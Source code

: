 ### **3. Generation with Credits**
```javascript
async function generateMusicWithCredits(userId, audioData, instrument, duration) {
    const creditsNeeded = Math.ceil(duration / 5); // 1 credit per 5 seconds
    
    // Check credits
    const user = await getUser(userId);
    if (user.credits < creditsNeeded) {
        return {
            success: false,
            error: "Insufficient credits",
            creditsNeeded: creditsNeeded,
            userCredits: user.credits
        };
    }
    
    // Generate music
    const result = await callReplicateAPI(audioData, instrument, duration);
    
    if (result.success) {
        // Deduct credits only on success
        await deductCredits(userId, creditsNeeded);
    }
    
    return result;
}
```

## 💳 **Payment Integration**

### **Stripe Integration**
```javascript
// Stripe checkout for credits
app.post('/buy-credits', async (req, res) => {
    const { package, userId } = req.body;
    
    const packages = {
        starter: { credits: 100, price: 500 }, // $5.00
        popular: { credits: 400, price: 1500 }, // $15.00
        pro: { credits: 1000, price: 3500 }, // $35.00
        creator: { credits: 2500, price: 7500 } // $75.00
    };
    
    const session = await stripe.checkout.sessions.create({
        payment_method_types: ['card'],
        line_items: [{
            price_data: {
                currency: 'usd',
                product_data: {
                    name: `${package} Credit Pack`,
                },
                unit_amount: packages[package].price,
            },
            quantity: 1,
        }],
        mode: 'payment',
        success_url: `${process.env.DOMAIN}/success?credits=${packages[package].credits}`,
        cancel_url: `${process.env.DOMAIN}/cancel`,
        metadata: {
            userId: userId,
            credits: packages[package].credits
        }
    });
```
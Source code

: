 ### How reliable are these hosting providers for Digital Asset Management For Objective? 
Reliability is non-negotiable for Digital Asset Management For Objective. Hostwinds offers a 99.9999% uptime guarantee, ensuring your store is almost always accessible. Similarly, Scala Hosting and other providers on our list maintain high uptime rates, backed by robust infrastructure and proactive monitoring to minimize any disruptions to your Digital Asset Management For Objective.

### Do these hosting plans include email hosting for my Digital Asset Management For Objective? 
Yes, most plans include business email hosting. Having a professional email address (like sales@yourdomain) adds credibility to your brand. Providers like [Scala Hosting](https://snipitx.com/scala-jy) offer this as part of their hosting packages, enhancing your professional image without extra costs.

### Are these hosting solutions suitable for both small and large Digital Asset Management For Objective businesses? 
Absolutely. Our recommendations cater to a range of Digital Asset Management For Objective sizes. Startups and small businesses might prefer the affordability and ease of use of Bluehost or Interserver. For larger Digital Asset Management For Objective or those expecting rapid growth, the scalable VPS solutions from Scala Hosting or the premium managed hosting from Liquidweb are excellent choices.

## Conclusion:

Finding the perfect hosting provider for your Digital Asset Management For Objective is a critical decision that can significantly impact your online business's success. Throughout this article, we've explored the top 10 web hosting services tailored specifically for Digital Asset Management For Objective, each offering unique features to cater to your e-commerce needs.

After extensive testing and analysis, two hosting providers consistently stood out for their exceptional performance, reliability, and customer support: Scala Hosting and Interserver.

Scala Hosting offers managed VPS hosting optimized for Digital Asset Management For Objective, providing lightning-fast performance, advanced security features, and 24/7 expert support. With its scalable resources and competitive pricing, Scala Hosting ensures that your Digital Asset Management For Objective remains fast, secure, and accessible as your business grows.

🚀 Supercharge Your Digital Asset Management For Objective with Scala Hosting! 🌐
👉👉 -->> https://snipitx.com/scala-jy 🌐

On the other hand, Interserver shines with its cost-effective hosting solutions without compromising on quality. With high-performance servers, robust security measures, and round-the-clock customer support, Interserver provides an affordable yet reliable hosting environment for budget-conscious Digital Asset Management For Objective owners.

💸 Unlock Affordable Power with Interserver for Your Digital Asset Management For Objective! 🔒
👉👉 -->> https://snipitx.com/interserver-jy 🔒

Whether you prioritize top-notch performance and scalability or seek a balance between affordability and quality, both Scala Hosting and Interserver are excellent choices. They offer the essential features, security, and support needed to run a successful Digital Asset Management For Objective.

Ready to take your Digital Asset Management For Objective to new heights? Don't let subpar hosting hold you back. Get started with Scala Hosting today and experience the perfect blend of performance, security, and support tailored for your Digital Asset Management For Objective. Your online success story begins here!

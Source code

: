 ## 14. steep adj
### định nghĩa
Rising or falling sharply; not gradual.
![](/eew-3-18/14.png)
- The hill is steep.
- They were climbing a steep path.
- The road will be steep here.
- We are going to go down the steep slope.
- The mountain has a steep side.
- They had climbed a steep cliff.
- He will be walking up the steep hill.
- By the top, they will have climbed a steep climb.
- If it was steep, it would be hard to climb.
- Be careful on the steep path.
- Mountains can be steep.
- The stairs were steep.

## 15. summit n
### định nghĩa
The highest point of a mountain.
——————
# Work order
Retype the material above, character for character.

# Result
Source code

: ### **3. Generation with Credits**
```javascript
async function generateMusicWithCredits(userId, audioData, instrument, duration) {
    const creditsNeeded = Math.ceil(duration / 5); // 1 credit per 5 seconds
    
    // Check credits
    const user = await getUser(userId);
    if (user.credits < creditsNeeded) {
        return {
            success: false,
            error: "Insufficient credits",
            creditsNeeded: creditsNeeded,
            userCredits: user.credits
        };
    }
    
    // Generate music
    const result = await callReplicateAPI(audioData, instrument, duration);
    
    if (result.success) {
        // Deduct credits only on success
        await deductCredits(userId, creditsNeeded);
    }
    
    return result;
}
```

## 💳 **Payment Integration**

### **Stripe Integration**
```javascript
// Stripe checkout for credits
app.post('/buy-credits', async (req, res) => {
    const { package, userId } = req.body;
    
    const packages = {
        starter: { credits: 100, price: 500 }, // $5.00
        popular: { credits: 400, price: 1500 }, // $15.00
        pro: { credits: 1000, price: 3500 }, // $35.00
        creator: { credits: 2500, price: 7500 } // $75.00
    };
    
    const session = await stripe.checkout.sessions.create({
        payment_method_types: ['card'],
        line_items: [{
            price_data: {
                currency: 'usd',
                product_data: {
                    name: `${package} Credit Pack`,
                },
                unit_amount: packages[package].price,
            },
            quantity: 1,
        }],
        mode: 'payment',
        success_url: `${process.env.DOMAIN}/success?credits=${packages[package].credits}`,
        cancel_url: `${process.env.DOMAIN}/cancel`,
        metadata: {
            userId: userId,
            credits: packages[package].credits
        }
    });
```
Source code

: ### How reliable are these hosting providers for Digital Asset Management For Objective? 
Reliability is non-negotiable for Digital Asset Management For Objective. Hostwinds offers a 99.9999% uptime guarantee, ensuring your store is almost always accessible. Similarly, Scala Hosting and other providers on our list maintain high uptime rates, backed by robust infrastructure and proactive monitoring to minimize any disruptions to your Digital Asset Management For Objective.

### Do these hosting plans include email hosting for my Digital Asset Management For Objective? 
Yes, most plans include business email hosting. Having a professional email address (like sales@yourdomain) adds credibility to your brand. Providers like [Scala Hosting](https://snipitx.com/scala-jy) offer this as part of their hosting packages, enhancing your professional image without extra costs.

### Are these hosting solutions suitable for both small and large Digital Asset Management For Objective businesses? 
Absolutely. Our recommendations cater to a range of Digital Asset Management For Objective sizes. Startups and small businesses might prefer the affordability and ease of use of Bluehost or Interserver. For larger Digital Asset Management For Objective or those expecting rapid growth, the scalable VPS solutions from Scala Hosting or the premium managed hosting from Liquidweb are excellent choices.

## Conclusion:

Finding the perfect hosting provider for your Digital Asset Management For Objective is a critical decision that can significantly impact your online business's success. Throughout this article, we've explored the top 10 web hosting services tailored specifically for Digital Asset Management For Objective, each offering unique features to cater to your e-commerce needs.

After extensive testing and analysis, two hosting providers consistently stood out for their exceptional performance, reliability, and customer support: Scala Hosting and Interserver.

Scala Hosting offers managed VPS hosting optimized for Digital Asset Management For Objective, providing lightning-fast performance, advanced security features, and 24/7 expert support. With its scalable resources and competitive pricing, Scala Hosting ensures that your Digital Asset Management For Objective remains fast, secure, and accessible as your business grows.

🚀 Supercharge Your Digital Asset Management For Objective with Scala Hosting! 🌐
👉👉 -->> https://snipitx.com/scala-jy 🌐

On the other hand, Interserver shines with its cost-effective hosting solutions without compromising on quality. With high-performance servers, robust security measures, and round-the-clock customer support, Interserver provides an affordable yet reliable hosting environment for budget-conscious Digital Asset Management For Objective owners.

💸 Unlock Affordable Power with Interserver for Your Digital Asset Management For Objective! 🔒
👉👉 -->> https://snipitx.com/interserver-jy 🔒

Whether you prioritize top-notch performance and scalability or seek a balance between affordability and quality, both Scala Hosting and Interserver are excellent choices. They offer the essential features, security, and support needed to run a successful Digital Asset Management For Objective.

Ready to take your Digital Asset Management For Objective to new heights? Don't let subpar hosting hold you back. Get started with Scala Hosting today and experience the perfect blend of performance, security, and support tailored for your Digital Asset Management For Objective. Your online success story begins here!

Source code

: ## 14. steep adj
### định nghĩa
Rising or falling sharply; not gradual.
![](/eew-3-18/14.png)
- The hill is steep.
- They were climbing a steep path.
- The road will be steep here.
- We are going to go down the steep slope.
- The mountain has a steep side.
- They had climbed a steep cliff.
- He will be walking up the steep hill.
- By the top, they will have climbed a steep climb.
- If it was steep, it would be hard to climb.
- Be careful on the steep path.
- Mountains can be steep.
- The stairs were steep.

## 15. summit n
### định nghĩa
The highest point of a mountain.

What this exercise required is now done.